* DATA FOR PROCESSING
##############################

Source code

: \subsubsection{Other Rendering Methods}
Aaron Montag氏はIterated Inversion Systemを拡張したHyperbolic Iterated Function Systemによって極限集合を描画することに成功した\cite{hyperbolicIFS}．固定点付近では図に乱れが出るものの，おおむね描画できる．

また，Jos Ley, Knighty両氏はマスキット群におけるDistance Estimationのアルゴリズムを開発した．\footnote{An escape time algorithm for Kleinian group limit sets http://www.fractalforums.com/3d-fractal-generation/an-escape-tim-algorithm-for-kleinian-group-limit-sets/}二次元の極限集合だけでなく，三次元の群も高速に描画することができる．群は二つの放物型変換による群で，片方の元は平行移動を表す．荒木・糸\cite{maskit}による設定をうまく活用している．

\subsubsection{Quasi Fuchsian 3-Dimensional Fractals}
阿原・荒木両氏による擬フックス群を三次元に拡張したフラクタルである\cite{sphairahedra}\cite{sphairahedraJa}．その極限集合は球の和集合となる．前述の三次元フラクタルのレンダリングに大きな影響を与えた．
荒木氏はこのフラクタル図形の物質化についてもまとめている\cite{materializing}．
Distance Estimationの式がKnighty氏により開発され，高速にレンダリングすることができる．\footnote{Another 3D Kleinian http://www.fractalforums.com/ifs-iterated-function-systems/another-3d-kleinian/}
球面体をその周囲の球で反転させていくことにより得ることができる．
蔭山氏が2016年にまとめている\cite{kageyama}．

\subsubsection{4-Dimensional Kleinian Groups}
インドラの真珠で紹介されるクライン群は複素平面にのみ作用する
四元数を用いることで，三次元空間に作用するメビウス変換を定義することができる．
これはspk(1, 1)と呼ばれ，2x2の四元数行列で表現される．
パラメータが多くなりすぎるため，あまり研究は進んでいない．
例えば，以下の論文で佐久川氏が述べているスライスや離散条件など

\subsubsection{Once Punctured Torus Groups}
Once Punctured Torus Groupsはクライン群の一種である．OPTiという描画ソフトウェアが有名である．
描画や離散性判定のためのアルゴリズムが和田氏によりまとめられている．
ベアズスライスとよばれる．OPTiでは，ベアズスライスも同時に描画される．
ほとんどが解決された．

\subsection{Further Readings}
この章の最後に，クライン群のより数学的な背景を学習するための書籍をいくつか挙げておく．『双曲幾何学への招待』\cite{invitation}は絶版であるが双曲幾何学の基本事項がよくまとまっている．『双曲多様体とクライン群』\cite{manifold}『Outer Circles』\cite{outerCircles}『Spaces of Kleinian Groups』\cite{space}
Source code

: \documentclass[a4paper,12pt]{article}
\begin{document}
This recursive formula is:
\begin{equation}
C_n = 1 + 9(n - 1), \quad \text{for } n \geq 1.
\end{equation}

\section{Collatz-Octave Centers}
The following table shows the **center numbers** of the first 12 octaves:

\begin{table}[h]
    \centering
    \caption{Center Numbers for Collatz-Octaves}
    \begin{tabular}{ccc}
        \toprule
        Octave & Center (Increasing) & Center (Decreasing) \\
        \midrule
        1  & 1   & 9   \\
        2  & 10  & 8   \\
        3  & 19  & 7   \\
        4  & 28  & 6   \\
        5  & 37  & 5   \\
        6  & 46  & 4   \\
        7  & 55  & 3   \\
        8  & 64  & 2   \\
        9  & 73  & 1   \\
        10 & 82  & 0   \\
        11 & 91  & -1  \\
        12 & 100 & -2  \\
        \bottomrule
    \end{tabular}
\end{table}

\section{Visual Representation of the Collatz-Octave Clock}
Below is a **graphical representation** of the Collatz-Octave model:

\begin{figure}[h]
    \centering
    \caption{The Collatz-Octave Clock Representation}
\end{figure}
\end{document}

##############################

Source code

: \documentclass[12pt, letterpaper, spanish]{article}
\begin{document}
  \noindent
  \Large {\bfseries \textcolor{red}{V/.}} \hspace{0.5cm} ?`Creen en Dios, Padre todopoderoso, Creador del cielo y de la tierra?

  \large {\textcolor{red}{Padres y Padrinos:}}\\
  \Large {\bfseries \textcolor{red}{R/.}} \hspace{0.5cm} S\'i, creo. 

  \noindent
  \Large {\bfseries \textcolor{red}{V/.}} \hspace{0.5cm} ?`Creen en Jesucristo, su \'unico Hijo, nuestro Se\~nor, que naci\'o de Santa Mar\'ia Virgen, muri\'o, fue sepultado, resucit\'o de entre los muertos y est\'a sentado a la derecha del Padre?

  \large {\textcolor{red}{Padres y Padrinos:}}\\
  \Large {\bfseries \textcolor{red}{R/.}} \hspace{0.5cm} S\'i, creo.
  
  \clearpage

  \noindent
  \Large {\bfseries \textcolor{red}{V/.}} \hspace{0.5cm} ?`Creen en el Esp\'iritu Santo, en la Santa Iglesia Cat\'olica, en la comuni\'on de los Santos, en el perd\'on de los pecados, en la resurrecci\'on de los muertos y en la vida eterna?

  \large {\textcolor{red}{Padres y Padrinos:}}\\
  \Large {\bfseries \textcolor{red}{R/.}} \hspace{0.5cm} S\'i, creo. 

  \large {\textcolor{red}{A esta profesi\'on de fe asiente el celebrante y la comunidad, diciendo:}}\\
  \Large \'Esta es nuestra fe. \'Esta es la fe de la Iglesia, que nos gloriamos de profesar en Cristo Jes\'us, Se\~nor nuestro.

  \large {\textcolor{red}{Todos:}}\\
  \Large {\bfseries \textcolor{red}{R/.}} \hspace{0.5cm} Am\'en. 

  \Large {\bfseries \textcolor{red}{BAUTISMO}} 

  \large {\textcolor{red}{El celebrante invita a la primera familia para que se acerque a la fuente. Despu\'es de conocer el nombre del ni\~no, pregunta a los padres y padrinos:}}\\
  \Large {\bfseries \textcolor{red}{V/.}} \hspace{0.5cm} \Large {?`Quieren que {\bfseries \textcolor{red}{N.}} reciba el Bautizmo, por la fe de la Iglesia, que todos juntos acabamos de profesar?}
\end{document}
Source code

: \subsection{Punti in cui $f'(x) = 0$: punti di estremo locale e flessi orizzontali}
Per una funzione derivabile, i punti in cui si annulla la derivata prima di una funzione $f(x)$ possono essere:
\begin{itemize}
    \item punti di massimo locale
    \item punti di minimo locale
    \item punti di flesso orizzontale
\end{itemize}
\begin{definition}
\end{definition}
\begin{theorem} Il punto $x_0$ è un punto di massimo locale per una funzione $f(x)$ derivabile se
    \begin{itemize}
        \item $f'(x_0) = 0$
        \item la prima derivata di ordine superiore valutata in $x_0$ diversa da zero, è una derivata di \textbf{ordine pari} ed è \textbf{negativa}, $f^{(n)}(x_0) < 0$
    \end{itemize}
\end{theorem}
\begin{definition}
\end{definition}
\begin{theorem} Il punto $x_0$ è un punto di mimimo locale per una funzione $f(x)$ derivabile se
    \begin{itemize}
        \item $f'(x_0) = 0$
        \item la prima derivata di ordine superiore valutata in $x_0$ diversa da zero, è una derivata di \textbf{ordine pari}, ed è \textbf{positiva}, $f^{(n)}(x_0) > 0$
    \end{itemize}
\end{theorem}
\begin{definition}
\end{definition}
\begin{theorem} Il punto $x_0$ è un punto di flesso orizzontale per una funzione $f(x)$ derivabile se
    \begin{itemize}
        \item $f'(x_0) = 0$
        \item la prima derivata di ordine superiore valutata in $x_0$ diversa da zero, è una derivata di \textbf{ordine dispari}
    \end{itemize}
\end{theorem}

##############################

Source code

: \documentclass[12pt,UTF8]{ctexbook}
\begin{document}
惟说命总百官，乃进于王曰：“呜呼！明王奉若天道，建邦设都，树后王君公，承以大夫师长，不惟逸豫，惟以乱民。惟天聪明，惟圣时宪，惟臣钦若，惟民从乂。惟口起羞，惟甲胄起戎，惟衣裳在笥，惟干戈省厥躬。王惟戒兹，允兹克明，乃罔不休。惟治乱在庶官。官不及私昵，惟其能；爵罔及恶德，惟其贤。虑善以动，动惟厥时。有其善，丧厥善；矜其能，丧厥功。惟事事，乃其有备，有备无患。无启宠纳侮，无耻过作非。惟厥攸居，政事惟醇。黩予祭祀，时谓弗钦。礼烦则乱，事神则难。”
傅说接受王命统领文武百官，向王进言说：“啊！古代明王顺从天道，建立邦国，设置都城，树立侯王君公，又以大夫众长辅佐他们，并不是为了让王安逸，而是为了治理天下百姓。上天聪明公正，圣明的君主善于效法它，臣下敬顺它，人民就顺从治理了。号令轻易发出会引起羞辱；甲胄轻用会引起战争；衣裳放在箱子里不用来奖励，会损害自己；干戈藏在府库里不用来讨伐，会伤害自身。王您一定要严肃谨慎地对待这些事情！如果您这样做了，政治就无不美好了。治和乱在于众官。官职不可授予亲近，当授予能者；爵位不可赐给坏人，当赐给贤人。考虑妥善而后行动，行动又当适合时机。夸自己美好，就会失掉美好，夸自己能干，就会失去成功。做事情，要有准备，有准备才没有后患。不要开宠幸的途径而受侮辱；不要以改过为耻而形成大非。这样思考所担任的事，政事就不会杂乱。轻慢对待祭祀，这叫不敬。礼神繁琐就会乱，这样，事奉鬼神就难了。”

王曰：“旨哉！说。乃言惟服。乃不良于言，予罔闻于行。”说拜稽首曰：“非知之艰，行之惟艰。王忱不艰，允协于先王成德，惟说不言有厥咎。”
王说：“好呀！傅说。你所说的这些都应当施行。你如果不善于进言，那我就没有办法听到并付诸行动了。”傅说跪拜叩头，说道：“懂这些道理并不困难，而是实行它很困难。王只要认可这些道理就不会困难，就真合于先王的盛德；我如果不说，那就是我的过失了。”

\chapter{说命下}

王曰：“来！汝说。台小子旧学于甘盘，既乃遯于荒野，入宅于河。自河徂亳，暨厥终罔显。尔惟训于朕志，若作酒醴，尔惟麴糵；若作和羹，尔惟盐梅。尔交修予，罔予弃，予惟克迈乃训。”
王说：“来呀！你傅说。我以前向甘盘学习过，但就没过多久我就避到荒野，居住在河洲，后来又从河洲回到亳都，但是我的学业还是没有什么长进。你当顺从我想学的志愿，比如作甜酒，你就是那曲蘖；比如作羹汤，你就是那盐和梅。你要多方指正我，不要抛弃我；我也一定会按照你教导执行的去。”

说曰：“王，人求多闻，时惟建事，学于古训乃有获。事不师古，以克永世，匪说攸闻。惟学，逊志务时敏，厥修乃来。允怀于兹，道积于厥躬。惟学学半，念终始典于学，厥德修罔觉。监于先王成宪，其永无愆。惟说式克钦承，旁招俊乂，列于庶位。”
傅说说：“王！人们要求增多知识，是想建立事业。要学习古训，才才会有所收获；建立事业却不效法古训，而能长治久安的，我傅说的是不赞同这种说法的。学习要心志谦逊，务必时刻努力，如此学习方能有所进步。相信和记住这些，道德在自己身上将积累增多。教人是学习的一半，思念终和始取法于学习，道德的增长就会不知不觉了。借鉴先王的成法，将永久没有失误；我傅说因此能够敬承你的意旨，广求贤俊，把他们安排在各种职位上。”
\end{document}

##############################

* ASSIGNMENT
In the listing above, each line with the word "Iglesia" is to be copied out.

* RESPONSE AREA
  \Large {\bfseries \textcolor{red}{V/.}} \hspace{0.5cm} ?`Creen en el Esp\'iritu Santo, en la Santa Iglesia Cat\'olica, en la comuni\'on de los Santos, en el perd\'on de los pecados, en la resurrecci\'on de los muertos y en la vida eterna?
  \Large \'Esta es nuestra fe. \'Esta es la fe de la Iglesia, que nos gloriamos de profesar en Cristo Jes\'us, Se\~nor nuestro.
  \Large {\bfseries \textcolor{red}{V/.}} \hspace{0.5cm} \Large {?`Quieren que {\bfseries \textcolor{red}{N.}} reciba el Bautizmo, por la fe de la Iglesia, que todos juntos acabamos de profesar?}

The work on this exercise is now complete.